The Moral Case for Designer Babies, Ronald Bailey, Reason, 2014
The issue of how much Parents should determine the characteristics of their children is a moral issue and Ronald Bailey argues for maximum options for parents. Surly they would want to prevent high susceptibility to life threatening diseases by gene replacement. How about height, strength, attractiveness, intelligence and other positive characteristics if they could be genetically engineered? Some people do not want to step into God's domain of forming people, but Bailey is not one of those people.

How Innovation Could Save the Planet, Ramaz Naam, The Futurist, 2013
Ramez Naam points first to the great progress the world's population has made in prosperity and health. Then he points to a bevy of environmental problems that the abundant production has caused and the potential crises that they may produce.
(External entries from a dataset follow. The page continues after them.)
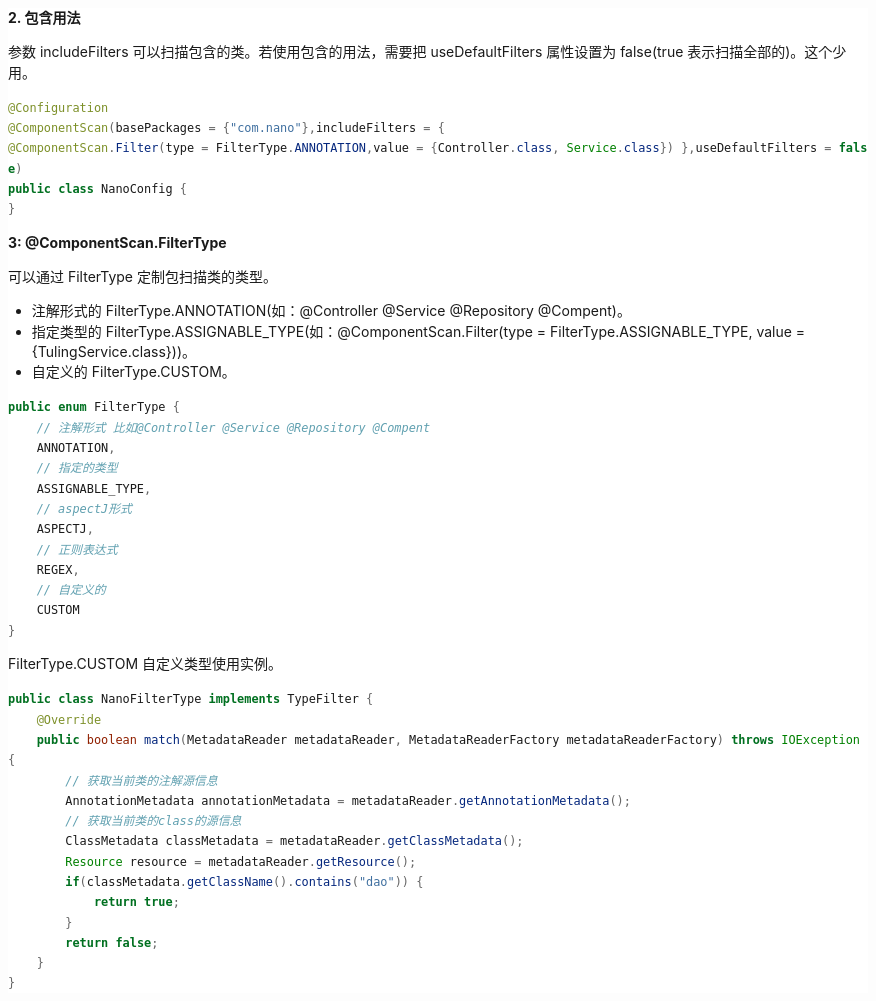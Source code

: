 **2. 包含用法**

参数 includeFilters 可以扫描包含的类。若使用包含的用法，需要把 useDefaultFilters 属性设置为 false(true 表示扫描全部的)。这个少用。

```java
@Configuration
@ComponentScan(basePackages = {"com.nano"},includeFilters = {
@ComponentScan.Filter(type = FilterType.ANNOTATION,value = {Controller.class, Service.class}) },useDefaultFilters = false)
public class NanoConfig {
}
```

**3: @ComponentScan.FilterType**

可以通过 FilterType 定制包扫描类的类型。

- 注解形式的 FilterType.ANNOTATION(如：@Controller @Service @Repository @Compent)。
- 指定类型的 FilterType.ASSIGNABLE_TYPE(如：@ComponentScan.Filter(type = FilterType.ASSIGNABLE_TYPE, value = {TulingService.class}))。
- 自定义的 FilterType.CUSTOM。

```java
public enum FilterType {
	// 注解形式 比如@Controller @Service @Repository @Compent 
    ANNOTATION,
	// 指定的类型 
    ASSIGNABLE_TYPE,
	// aspectJ形式 
    ASPECTJ,
	// 正则表达式
    REGEX,
	// 自定义的 
    CUSTOM
}
```

FilterType.CUSTOM 自定义类型使用实例。

```java
public class NanoFilterType implements TypeFilter {
	@Override
	public boolean match(MetadataReader metadataReader, MetadataReaderFactory metadataReaderFactory) throws IOException {
		// 获取当前类的注解源信息
		AnnotationMetadata annotationMetadata = metadataReader.getAnnotationMetadata();
		// 获取当前类的class的源信息
		ClassMetadata classMetadata = metadataReader.getClassMetadata(); 
		Resource resource = metadataReader.getResource();
		if(classMetadata.getClassName().contains("dao")) { 
            return true;
		}
		return false; 
	}
}
```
Ideas, however, are the great resource expander, resource preserver, and waste reducer so ideas and innovation will lead to a wealthier and cleaner future.

Annual Report Card on Our Future, Rick Docksai, The Futurist, 2014
This article summarizes the 2013-14 report on the State of the Future by the Millennial Project. In general, living standards and health are improving despite environmental deterioration and serious problems with poor governance, political corruption, crime, and violence. Fifteen empirical indicators are examined over time for this report card.
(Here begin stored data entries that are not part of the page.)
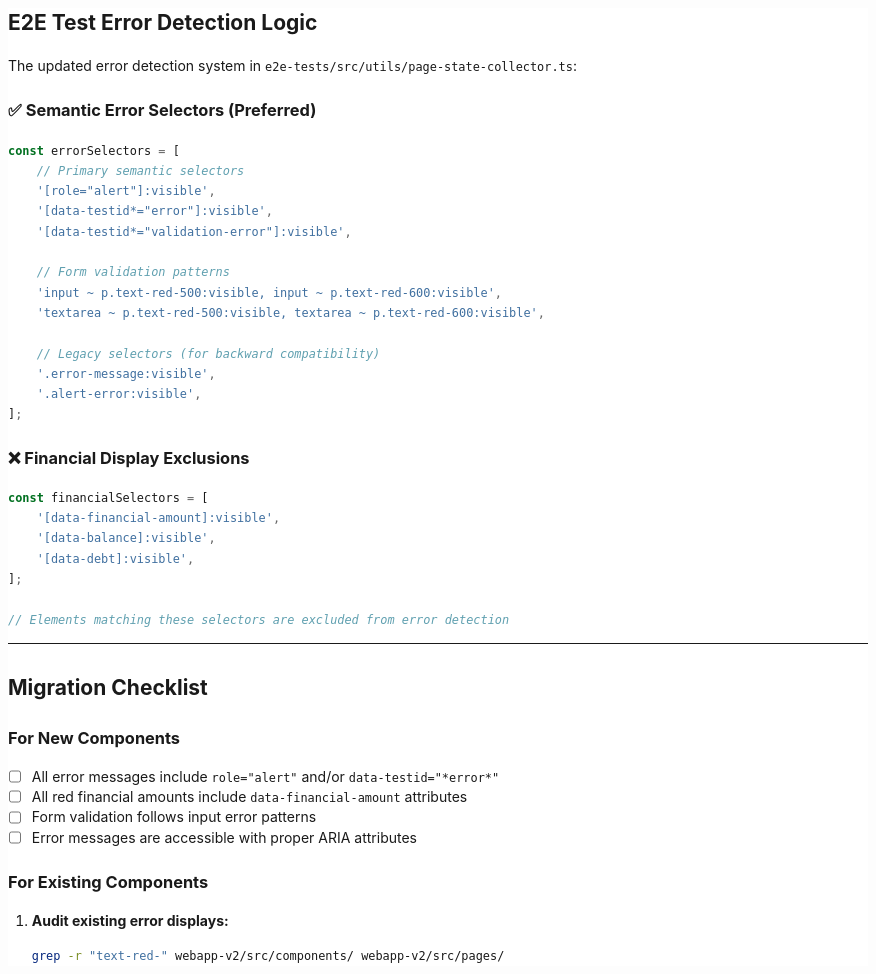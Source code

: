 
## E2E Test Error Detection Logic

The updated error detection system in `e2e-tests/src/utils/page-state-collector.ts`:

### ✅ Semantic Error Selectors (Preferred)

```javascript
const errorSelectors = [
    // Primary semantic selectors
    '[role="alert"]:visible',
    '[data-testid*="error"]:visible', 
    '[data-testid*="validation-error"]:visible',
    
    // Form validation patterns
    'input ~ p.text-red-500:visible, input ~ p.text-red-600:visible',
    'textarea ~ p.text-red-500:visible, textarea ~ p.text-red-600:visible',
    
    // Legacy selectors (for backward compatibility)
    '.error-message:visible',
    '.alert-error:visible',
];
```

### ❌ Financial Display Exclusions

```javascript
const financialSelectors = [
    '[data-financial-amount]:visible',
    '[data-balance]:visible',
    '[data-debt]:visible', 
];

// Elements matching these selectors are excluded from error detection
```

---

## Migration Checklist

### For New Components

- [ ] All error messages include `role="alert"` and/or `data-testid="*error*"`
- [ ] All red financial amounts include `data-financial-amount` attributes
- [ ] Form validation follows input error patterns
- [ ] Error messages are accessible with proper ARIA attributes

### For Existing Components

1. **Audit existing error displays:**
   ```bash
   grep -r "text-red-" webapp-v2/src/components/ webapp-v2/src/pages/
   ```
Is a Digitally Connected World a Better Place? Dan Hesse, Cornell University, 2015
Hesse argues that the explosion of worldwide digital connections is revolutionizing the world and will have gigantic impacts in the next five years. There are some risks like cyber hacking but the gains from worldwide accessibility to near infinite information will revolutionize businesses, products, institutions, governments, education, media, cultures, behaviors, freedoms, etc.

Globalization Is Good for You! Ronald Bailey, Reason, 2015
According to Bailey there are many ways that globalization will benefit almost everyone. It will improve personal and national economies, benefit the poor, help the environment, make life healthier and longer, increase jobs, and make life better. To fight it is to retard progress.